WHAT TO PRODUCE:
Locate each line in the records containing "textbf". Copy it.
________________________________________
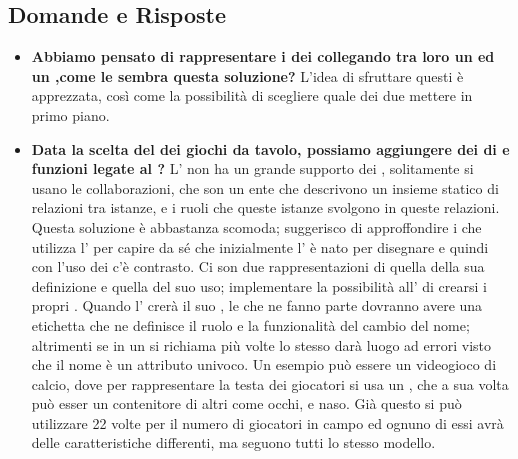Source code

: 	  \subsection{Domande e Risposte}
	   \begin{itemize}
	   
	   	   	\item 
	   		\textbf{Abbiamo pensato di rappresentare i  dei  collegando tra loro un  ed un ,come le sembra questa soluzione?}
	    	\justifying     		
L'idea di sfruttare questi  è apprezzata, così come la possibilità di scegliere quale dei due  mettere in primo piano.\\
	   	\item 
	   		\textbf{Data la scelta del  dei giochi da tavolo, possiamo aggiungere dei  di  e funzioni legate al ?}
	    	\justifying     		
L' non ha un grande supporto dei , solitamente si usano le collaborazioni, che son un ente che descrivono un insieme statico di relazioni tra istanze, e i ruoli che queste istanze svolgono in queste relazioni. Questa soluzione è abbastanza scomoda; suggerisco di approffondire i  che utilizza l' per capire da sé che inizialmente l' è nato per disegnare  e quindi con l'uso dei  c'è contrasto. 
Ci son due rappresentazioni di  quella della sua definizione e quella del suo uso; implementare la possibilità all' di crearsi i propri . Quando l' crerà il suo , le  che ne fanno parte dovranno avere una etichetta che ne definisce il ruolo e la funzionalità del cambio del nome; altrimenti se in un  si richiama più volte lo stesso  darà luogo ad errori visto che il nome è un attributo univoco. Un esempio può essere un videogioco di calcio, dove per rappresentare la testa dei giocatori si usa un , che a sua volta può esser un contenitore di altri  come occhi, e naso. Già questo  si può utilizzare 22 volte per il numero di giocatori in campo ed ognuno di essi avrà delle caratteristiche differenti, ma seguono tutti lo stesso modello.

\end{itemize}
________________________________________
REPLY:
	   		\textbf{Abbiamo pensato di rappresentare i  dei  collegando tra loro un  ed un ,come le sembra questa soluzione?}
	   		\textbf{Data la scelta del  dei giochi da tavolo, possiamo aggiungere dei  di  e funzioni legate al ?}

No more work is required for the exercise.